How to Move Your Machine Learning Model to Production
Updated by Linode Written by Jared Kobos
Dedicated CPU instances are available!Linode's Dedicated CPU instances are ideal for CPU-intensive workloads like those discussed in this guide. To learn more about Dedicated CPU, read our blog post. To upgrade an existing Linode to a Dedicated CPU instance, review the Resizing a Linode guide.
Developing, training, and tuning a deep learning model for a particular problem, such as natural language processing (NLP) or image recognition, requires time and resources. It also often involves using powerful processors to train the model on large datasets. However, once the model is working well, using it to generate predictions on new data is much simpler and less computationally expensive. The only difficulty is in moving the model from its development environment into a production app.
This guide will show you how to create a simple Flask API that will use machine learning to identify handwritten digits. The API will use a simple deep learning model trained on the famous MNIST dataset.
Before You Begin
Familiarize yourself with our Getting Started guide and complete the steps for setting your Linode’s hostname and timezone.
This guide will use
sudo
wherever possible. Complete the sections of our Securing Your Server to create a standard user account, harden SSH access and remove unnecessary network services.Update your system:
sudo apt-get update && sudo apt-get upgrade
This guide uses Ubuntu 16.04 in the examples. Modify the commands as needed for your distribution. The scripts in this guide are written in Python 3, but should also work on Python 2.
Set Up a Python Virtual Environment
You will be using Python both to create a model and to deploy the model to a Flask API. It is a good idea to set up virtual environments for each purpose, so that any changes you make to your Python configuration won’t affect the rest of your system.
Download and install Miniconda, a lightweight version of Anaconda. Follow the instructions in the terminal and allow Anaconda to add a PATH location to
.bashrc
:wget https://repo.continuum.io/miniconda/Miniconda3-latest-Linux-x86_64.sh bash Miniconda3-latest-Linux-x86_64.sh source .bashrc
Create and activate a new Python virtual environment:
conda create -n deeplearning python source activate deeplearning
If these commands are successful, your terminal prompt will now be prefaced with
(deeplearning)
.Install dependencies inside the virtual environment:
conda install keras tensorflow h5py pillow flask numpy
If you would like to experiment with the model, you may want to use a Jupyter notebook. See our Install a Jupyter Notebook Server guide for more details.
Prepare a Model
Training complicated models on large datasets is usually done on specialized machines with powerful GPUs (Graphical Processing Units). In order to focus on the deployment process, this guide will quickly build a simple model on a manageable dataset, so that it can be trained quickly even on a laptop or basic Linode.
MNIST Database
Training a computer to recognize handwritten numbers was an important task in early machine learning. This kind of classifier is used by many organizations, including the U.S. Post Office, to automate the input and processing of information. A famous dataset used for this task is the MNIST database, which contains 70,000 images of handwritten digits (for comparison, the ImageNet database, commonly used in machine learning applications, has more than 10 million images). Each 28x28 pixel image consists of a single digit that has been preprocessed and labeled. For more information about MNIST, see the official site.

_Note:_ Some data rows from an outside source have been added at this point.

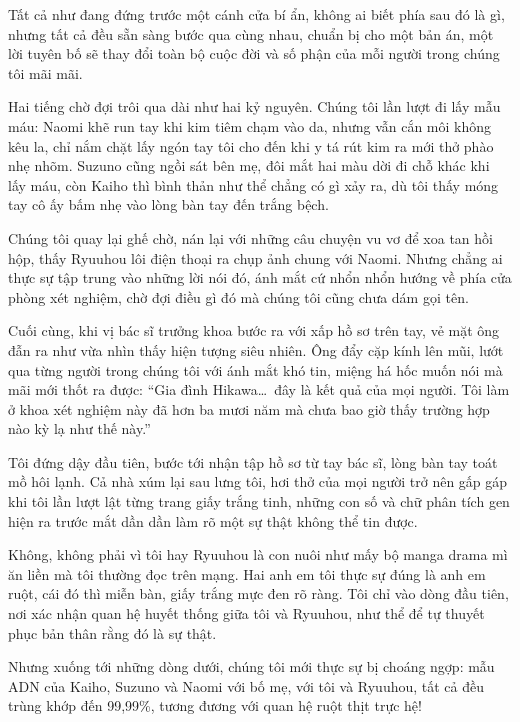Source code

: ﻿\documentclass[../main.tex]{subfiles}
\begin{document}
Tất cả như đang đứng trước một cánh cửa bí ẩn, không ai biết phía sau đó là gì, nhưng tất cả đều sẵn sàng bước qua cùng nhau, chuẩn bị cho một bản án, một lời tuyên bố sẽ thay đổi toàn bộ cuộc đời và số phận của mỗi người trong chúng tôi mãi mãi.

\ct

Hai tiếng chờ đợi trôi qua dài như hai kỷ nguyên. Chúng tôi lần lượt đi lấy mẫu máu: Naomi khẽ run tay khi kim tiêm chạm vào da, nhưng vẫn cắn môi không kêu la, chỉ nắm chặt lấy ngón tay tôi cho đến khi y tá rút kim ra mới thở phào nhẹ nhõm. Suzuno cũng ngồi sát bên mẹ, đôi mắt hai màu dời đi chỗ khác khi lấy máu, còn Kaiho thì bình thản như thể chẳng có gì xảy ra, dù tôi thấy móng tay cô ấy bấm nhẹ vào lòng bàn tay đến trắng bệch.

Chúng tôi quay lại ghế chờ, nán lại với những câu chuyện vu vơ để xoa tan hồi hộp, thấy Ryuuhou lôi điện thoại ra chụp ảnh chung với Naomi. Nhưng chẳng ai thực sự tập trung vào những lời nói đó, ánh mắt cứ nhổn nhổn hướng về phía cửa phòng xét nghiệm, chờ đợi điều gì đó mà chúng tôi cũng chưa dám gọi tên.

Cuối cùng, khi vị bác sĩ trưởng khoa bước ra với xấp hồ sơ trên tay, vẻ mặt ông đẫn ra như vừa nhìn thấy hiện tượng siêu nhiên. Ông đẩy cặp kính lên mũi, lướt qua từng người trong chúng tôi với ánh mắt khó tin, miệng há hốc muốn nói mà mãi mới thốt ra được: ``Gia đình Hikawa\dots\ đây là kết quả của mọi người. Tôi làm ở khoa xét nghiệm này đã hơn ba mươi năm mà chưa bao giờ thấy trường hợp nào kỳ lạ như thế này.''

Tôi đứng dậy đầu tiên, bước tới nhận tập hồ sơ từ tay bác sĩ, lòng bàn tay toát mồ hôi lạnh. Cả nhà xúm lại sau lưng tôi, hơi thở của mọi người trở nên gấp gáp khi tôi lần lượt lật từng trang giấy trắng tinh, những con số và chữ phân tích gen hiện ra trước mắt dần dần làm rõ một sự thật không thể tin được.

Không, không phải vì tôi hay Ryuuhou là con nuôi như mấy bộ manga drama mì ăn liền mà tôi thường đọc trên mạng. Hai anh em tôi thực sự đúng là anh em ruột, cái đó thì miễn bàn, giấy trắng mực đen rõ ràng. Tôi chỉ vào dòng đầu tiên, nơi xác nhận quan hệ huyết thống giữa tôi và Ryuuhou, như thể để tự thuyết phục bản thân rằng đó là sự thật.

Nhưng xuống tới những dòng dưới, chúng tôi mới thực sự bị choáng ngợp: mẫu ADN của Kaiho, Suzuno và Naomi với bố mẹ, với tôi và Ryuuhou, tất cả đều trùng khớp đến 99,99\%, tương đương với quan hệ ruột thịt trực hệ!
\end{document}
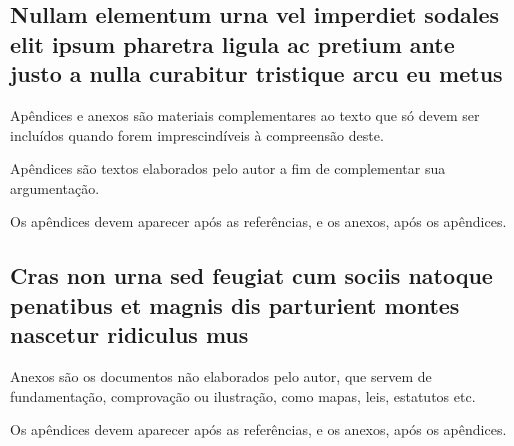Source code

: \documentclass[
	article,			%
	12pt,				%
	oneside,			%
	a4paper,			%
    BIBLATEX,           %
	english,			%
	brazil,				%
	sumario=tradicional
	]{abntex2}
\begin{document}
\newpage
\begin{apendicesenv}

\chapter{Nullam elementum urna vel imperdiet sodales elit ipsum pharetra ligula
ac pretium ante justo a nulla curabitur tristique arcu eu metus}
Apêndices e anexos são materiais complementares ao texto que só devem ser incluídos quando forem imprescindíveis à compreensão deste.

Apêndices são textos elaborados pelo autor a fim de complementar sua argumentação.

Os apêndices devem aparecer após as referências, e os anexos, após os apêndices.

\end{apendicesenv}

\newpage
\begin{anexosenv}

\chapter{Cras non urna sed feugiat cum sociis natoque penatibus et magnis dis
parturient montes nascetur ridiculus mus}

Anexos são os documentos não elaborados pelo autor, que servem de fundamentação, comprovação ou ilustração, como mapas, leis, estatutos etc.

Os apêndices devem aparecer após as referências, e os anexos, após os apêndices.

\end{anexosenv}
\end{document}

Many different models, from simple linear classifiers to complicated neural networks, have been trained on MNIST. Currently, the best models are able to achieve an error rate of only 0.21%. This guide will use a simple CNN (Convolutional Neural Network) that can achieve an accuracy of about 97%.
Create a Deep Learning Model with Keras
Keras is a deep learning library for Python. It provides an object-oriented interface that can work with a variety of deep learning frameworks, including Theano and Tensorflow.
Since developing and training a deep learning model is beyond the scope of this tutorial, the code below is provided without explanation. The model is a simplified version of the example from Elite Data Science’s excellent tutorial. If you don’t have a background in deep learning and are interested in learning more, you can complete that tutorial and then skip to the Flask API section of this guide.
NoteThis model is simple enough, and the data set small enough, that the script can be run on a Linode or on your local machine. However, using a computer without a GPU will still take at least ten minutes. If you would prefer to skip this step, a pre-trained model can be downloaded by running the commandwget https://github.com/linode/docs-scripts/raw/master/hosted_scripts/my_model.h5
Older versions of Keras require deleting optimizer weights in the pre-trained model. If the pre-trained model is downloaded from GitHub, the script below checks and removes optimizer weights.
- optimizer-weights.py
-
1 2 3 4 5
import h5py with h5py.File('my_model.h5', 'r+') as f: if 'optimizer_weights' in f.keys(): del f['optimizer_weights'] f.close()
Create a directory for the model:
mkdir ~/models && cd ~/models
Create a Python script to build and train your model:
- ~/models/mnist_model.py
-
1 2 3 4 5 6 7 8 9 10 11 12 13 14 15 16 17 18 19 20 21 22 23 24 25 26 27 28 29 30 31 32 33 34
from keras.models import Sequential from keras.layers import Dense, Dropout, Activation, Flatten from keras.layers import Convolution2D, MaxPooling2D from keras.utils import np_utils from keras.datasets import mnist (X_train, y_train), (X_test, y_test) = mnist.load_data() X_train = X_train.reshape(X_train.shape[0],1,28,28) X_test = X_test.reshape(X_test.shape[0],1,28,28) X_train = X_train.astype('float32') X_test = X_test.astype('float32') X_train /= 255 X_test /= 255 Y_train = np_utils.to_categorical(y_train, 10) Y_test = np_utils.to_categorical(y_test, 10) model = Sequential() model.add(Convolution2D(32,(3,3),activation='relu',input_shape=(1,28,28),dim_ordering='th')) model.add(MaxPooling2D(pool_size=(2,2))) model.add(Dropout(0.25)) model.add(Flatten()) model.add(Dense(128, activation='relu')) model.add(Dropout(0.5)) model.add(Dense(10, activation='softmax')) model.compile(loss='categorical_crossentropy', optimizer='adam', metrics=['accuracy']) model.fit(X_train, Y_train, batch_size=32, nb_epoch=5, verbose=1) model.save('my_model.h5')
Run the script:
python ./mnist_model.py
There may be a warning message as shown below from a pip or conda installation which means installing from source could offer superior performance.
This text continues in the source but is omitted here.